Tool Use & Environment

Composite Service

Expose one MCP tool that orchestrates several underlying API calls into a single higher-level operation, so the agent invokes a task-level capability instead of chaining many low-level endpoints.

Problem

A one-to-one endpoint-to-tool mapping pushes orchestration onto the model: it must know the right call order, thread each output into the next input, and handle partial failures across calls. This bloats the tool list, spends tokens on intermediate reasoning, and makes brittle multi-call sequences that fail in hard-to-debug ways. The team needs the agent to express intent at the level of the task, not the level of individual HTTP calls.

Solution

Identify recurring multi-call workflows and expose each as one MCP tool whose handler performs the calls, threads the intermediate results, and returns a single typed result. Keep each composite cohesive — one business capability per tool, such as a deploy_project that internally creates the project, sets environment variables, and triggers the deployment — and keep the underlying integrations modular so one API's change does not cascade. Define explicit partial-failure semantics so the tool reports which underlying call failed.

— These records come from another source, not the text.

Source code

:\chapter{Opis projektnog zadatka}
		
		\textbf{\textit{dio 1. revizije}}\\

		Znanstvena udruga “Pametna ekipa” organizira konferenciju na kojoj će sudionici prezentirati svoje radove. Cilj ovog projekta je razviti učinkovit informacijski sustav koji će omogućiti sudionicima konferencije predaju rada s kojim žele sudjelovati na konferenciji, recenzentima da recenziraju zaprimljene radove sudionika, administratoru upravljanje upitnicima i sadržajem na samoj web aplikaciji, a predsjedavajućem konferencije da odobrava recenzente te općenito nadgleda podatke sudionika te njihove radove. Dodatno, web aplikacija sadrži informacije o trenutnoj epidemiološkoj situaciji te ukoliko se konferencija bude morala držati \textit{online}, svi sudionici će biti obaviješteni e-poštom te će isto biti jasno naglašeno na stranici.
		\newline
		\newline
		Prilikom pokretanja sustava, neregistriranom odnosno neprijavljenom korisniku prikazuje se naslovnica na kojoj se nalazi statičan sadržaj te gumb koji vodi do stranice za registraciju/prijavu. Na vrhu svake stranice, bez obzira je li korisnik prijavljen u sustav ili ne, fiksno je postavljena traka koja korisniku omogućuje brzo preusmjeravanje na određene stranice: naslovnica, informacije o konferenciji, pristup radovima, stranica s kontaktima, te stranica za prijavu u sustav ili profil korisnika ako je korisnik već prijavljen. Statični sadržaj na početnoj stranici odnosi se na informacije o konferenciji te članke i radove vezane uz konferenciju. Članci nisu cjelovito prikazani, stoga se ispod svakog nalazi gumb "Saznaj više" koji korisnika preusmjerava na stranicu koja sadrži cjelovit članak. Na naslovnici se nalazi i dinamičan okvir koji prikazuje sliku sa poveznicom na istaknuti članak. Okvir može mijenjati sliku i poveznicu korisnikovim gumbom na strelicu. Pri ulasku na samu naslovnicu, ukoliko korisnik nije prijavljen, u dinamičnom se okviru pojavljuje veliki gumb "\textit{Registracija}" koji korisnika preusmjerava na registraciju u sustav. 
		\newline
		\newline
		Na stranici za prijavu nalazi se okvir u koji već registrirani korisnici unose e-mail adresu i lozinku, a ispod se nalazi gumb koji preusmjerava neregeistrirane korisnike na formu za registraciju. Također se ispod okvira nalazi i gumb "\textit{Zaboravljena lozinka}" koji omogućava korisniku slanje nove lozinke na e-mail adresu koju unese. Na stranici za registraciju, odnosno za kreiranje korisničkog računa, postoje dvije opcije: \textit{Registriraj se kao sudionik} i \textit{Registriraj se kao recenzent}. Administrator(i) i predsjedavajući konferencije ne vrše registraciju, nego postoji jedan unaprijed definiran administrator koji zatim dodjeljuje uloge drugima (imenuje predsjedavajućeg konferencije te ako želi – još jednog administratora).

This is the capability-aggregation step beyond direct-api-wrapper; when the orchestration is itself better expressed as code the agent writes, see mcp-as-code-api, and when many composites need organising under one server, hierarchical-tool-selection helps the model navigate them.

When to use

  • Common tasks span several endpoints in a fixed order.
  • A one-to-one tool surface is too large or too chatty for reliable tool selection.
  • Orchestration logic is stable enough to own on the server and reuse across tasks.
  • Partial-failure handling across calls should be consistent rather than re-derived by the model.